* _AIM OF THE TASK_:
In the entries below, find every line with "besar" and copy it.

* _INPUT_:
========================================================================

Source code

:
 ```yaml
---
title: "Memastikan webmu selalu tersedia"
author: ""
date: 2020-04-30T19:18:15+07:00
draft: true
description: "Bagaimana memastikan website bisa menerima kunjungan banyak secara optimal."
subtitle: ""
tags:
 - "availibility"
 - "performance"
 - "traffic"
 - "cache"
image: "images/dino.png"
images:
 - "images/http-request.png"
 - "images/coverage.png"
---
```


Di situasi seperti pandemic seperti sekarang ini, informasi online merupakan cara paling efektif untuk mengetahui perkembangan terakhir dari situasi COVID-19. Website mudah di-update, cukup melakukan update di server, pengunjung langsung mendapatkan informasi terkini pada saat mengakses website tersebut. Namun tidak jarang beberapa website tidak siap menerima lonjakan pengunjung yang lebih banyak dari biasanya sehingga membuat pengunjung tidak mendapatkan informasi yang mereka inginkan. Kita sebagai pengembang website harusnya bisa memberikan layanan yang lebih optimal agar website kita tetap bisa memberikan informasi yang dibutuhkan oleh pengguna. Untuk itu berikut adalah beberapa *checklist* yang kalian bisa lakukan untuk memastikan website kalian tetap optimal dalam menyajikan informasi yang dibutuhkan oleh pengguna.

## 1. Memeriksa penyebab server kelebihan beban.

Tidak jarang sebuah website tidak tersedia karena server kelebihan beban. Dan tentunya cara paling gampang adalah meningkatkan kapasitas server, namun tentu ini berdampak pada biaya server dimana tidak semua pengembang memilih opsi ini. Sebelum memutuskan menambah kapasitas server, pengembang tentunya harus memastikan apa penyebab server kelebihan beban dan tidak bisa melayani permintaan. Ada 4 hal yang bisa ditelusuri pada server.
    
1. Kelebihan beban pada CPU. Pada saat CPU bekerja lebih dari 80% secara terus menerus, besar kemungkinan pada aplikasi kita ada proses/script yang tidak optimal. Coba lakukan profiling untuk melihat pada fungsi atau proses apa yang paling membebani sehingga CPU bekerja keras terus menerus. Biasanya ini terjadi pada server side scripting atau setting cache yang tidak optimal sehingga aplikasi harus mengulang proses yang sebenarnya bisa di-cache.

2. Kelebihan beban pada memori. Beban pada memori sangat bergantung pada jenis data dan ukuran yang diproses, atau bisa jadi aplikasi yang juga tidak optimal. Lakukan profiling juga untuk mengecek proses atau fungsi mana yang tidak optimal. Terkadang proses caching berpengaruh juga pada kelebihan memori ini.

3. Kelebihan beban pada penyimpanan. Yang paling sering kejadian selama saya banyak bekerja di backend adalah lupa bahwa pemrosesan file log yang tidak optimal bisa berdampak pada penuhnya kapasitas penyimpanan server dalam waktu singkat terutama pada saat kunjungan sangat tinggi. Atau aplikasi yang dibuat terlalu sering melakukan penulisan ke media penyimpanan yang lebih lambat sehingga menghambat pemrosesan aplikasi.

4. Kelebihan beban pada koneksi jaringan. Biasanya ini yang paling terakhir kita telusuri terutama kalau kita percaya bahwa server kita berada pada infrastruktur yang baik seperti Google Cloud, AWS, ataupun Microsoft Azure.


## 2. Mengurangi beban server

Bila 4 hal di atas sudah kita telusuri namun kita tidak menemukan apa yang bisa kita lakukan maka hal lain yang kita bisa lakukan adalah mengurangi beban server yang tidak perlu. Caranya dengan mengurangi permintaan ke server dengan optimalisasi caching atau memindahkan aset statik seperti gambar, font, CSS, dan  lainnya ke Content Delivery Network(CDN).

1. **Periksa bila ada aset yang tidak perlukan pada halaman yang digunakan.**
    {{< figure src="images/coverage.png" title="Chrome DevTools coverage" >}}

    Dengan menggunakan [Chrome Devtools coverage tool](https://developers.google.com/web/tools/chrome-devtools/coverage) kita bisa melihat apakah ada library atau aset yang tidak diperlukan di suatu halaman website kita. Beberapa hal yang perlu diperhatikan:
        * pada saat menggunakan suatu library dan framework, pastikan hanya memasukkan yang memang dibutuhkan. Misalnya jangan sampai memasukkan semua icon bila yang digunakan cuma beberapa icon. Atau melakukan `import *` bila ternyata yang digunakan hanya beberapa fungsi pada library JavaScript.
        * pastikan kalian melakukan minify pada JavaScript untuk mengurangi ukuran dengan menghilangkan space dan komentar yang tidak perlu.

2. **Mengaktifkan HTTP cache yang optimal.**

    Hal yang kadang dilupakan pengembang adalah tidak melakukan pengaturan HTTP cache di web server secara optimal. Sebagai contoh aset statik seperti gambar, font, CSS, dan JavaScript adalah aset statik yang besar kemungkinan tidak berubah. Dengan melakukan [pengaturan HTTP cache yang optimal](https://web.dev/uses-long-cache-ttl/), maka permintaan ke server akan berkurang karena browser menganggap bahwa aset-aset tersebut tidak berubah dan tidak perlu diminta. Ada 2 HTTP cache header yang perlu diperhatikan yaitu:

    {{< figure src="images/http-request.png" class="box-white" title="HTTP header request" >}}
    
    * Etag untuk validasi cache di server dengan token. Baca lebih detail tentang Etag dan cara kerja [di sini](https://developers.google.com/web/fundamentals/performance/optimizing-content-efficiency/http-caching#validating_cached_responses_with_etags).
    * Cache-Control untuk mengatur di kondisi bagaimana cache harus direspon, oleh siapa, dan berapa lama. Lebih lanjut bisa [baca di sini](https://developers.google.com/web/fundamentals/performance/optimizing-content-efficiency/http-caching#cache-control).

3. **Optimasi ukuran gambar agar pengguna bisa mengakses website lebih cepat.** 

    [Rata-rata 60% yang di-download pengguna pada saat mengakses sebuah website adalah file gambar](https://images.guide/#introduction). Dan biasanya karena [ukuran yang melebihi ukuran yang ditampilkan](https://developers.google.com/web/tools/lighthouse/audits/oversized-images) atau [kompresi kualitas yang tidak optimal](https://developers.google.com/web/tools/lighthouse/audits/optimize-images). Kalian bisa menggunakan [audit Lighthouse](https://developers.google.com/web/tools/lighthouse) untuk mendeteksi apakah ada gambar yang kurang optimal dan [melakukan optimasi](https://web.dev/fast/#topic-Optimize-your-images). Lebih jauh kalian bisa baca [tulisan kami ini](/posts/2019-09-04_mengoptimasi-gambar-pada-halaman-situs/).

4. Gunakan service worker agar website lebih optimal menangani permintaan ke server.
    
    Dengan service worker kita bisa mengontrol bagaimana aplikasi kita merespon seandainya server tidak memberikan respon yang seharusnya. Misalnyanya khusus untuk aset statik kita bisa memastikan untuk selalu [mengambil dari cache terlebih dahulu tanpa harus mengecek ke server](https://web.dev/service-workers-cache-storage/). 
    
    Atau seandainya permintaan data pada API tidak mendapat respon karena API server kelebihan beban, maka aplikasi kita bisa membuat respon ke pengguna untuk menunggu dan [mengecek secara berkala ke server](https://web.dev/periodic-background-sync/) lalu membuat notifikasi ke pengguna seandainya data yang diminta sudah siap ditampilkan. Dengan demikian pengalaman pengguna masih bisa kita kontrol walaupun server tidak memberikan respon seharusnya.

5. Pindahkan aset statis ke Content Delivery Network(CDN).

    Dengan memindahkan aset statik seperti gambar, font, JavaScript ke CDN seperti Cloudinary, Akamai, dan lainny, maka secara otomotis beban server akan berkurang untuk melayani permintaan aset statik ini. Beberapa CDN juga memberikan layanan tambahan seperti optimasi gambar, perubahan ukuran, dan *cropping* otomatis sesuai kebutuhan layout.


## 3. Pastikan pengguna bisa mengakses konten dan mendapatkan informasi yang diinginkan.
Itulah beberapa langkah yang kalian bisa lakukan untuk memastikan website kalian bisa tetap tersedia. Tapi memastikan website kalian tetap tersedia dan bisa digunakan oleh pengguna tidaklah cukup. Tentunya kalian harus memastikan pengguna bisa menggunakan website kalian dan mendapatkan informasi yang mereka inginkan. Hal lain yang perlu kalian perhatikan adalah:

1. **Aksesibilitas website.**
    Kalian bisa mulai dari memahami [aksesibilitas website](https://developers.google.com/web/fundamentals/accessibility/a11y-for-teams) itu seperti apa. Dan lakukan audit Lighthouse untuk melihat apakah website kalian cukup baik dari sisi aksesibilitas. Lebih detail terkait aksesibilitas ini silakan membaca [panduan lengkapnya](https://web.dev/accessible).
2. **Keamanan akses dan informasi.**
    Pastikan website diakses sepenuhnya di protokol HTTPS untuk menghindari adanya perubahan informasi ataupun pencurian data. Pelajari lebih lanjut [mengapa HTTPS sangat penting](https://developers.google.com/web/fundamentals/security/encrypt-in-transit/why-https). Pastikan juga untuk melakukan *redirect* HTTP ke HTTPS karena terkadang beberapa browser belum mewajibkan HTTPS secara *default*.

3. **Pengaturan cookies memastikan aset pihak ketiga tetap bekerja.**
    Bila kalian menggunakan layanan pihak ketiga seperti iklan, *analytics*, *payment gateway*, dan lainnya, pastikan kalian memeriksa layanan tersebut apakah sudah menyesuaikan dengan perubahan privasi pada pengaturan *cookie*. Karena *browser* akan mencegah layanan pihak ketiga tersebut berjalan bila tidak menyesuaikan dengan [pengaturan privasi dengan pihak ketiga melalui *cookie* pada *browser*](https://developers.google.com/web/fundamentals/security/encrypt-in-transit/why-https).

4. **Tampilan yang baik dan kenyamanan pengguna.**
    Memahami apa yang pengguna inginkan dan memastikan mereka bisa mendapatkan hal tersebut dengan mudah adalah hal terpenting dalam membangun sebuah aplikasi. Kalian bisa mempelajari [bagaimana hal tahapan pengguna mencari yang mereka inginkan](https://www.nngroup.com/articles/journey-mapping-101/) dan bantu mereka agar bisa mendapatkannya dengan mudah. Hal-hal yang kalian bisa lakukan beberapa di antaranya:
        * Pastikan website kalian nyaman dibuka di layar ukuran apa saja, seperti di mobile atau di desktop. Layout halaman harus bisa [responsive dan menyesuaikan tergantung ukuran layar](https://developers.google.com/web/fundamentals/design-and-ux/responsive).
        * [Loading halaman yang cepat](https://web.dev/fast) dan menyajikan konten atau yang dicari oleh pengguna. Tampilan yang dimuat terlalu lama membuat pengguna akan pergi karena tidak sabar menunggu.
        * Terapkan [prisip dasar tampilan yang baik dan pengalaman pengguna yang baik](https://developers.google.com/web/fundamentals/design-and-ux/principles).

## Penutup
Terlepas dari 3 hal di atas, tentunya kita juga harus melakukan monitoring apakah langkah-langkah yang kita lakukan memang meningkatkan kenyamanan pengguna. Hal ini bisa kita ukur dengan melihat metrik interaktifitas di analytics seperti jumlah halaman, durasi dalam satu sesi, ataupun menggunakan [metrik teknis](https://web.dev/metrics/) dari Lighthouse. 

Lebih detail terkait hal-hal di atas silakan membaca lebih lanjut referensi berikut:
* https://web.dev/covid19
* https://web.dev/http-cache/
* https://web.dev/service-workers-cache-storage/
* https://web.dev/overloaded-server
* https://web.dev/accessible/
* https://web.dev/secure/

========================================================================

* _ANSWER AREA_:
1. Kelebihan beban pada CPU. Pada saat CPU bekerja lebih dari 80% secara terus menerus, besar kemungkinan pada aplikasi kita ada proses/script yang tidak optimal. Coba lakukan profiling untuk melihat pada fungsi atau proses apa yang paling membebani sehingga CPU bekerja keras terus menerus. Biasanya ini terjadi pada server side scripting atau setting cache yang tidak optimal sehingga aplikasi harus mengulang proses yang sebenarnya bisa di-cache.
    Hal yang kadang dilupakan pengembang adalah tidak melakukan pengaturan HTTP cache di web server secara optimal. Sebagai contoh aset statik seperti gambar, font, CSS, dan JavaScript adalah aset statik yang besar kemungkinan tidak berubah. Dengan melakukan [pengaturan HTTP cache yang optimal](https://web.dev/uses-long-cache-ttl/), maka permintaan ke server akan berkurang karena browser menganggap bahwa aset-aset tersebut tidak berubah dan tidak perlu diminta. Ada 2 HTTP cache header yang perlu diperhatikan yaitu:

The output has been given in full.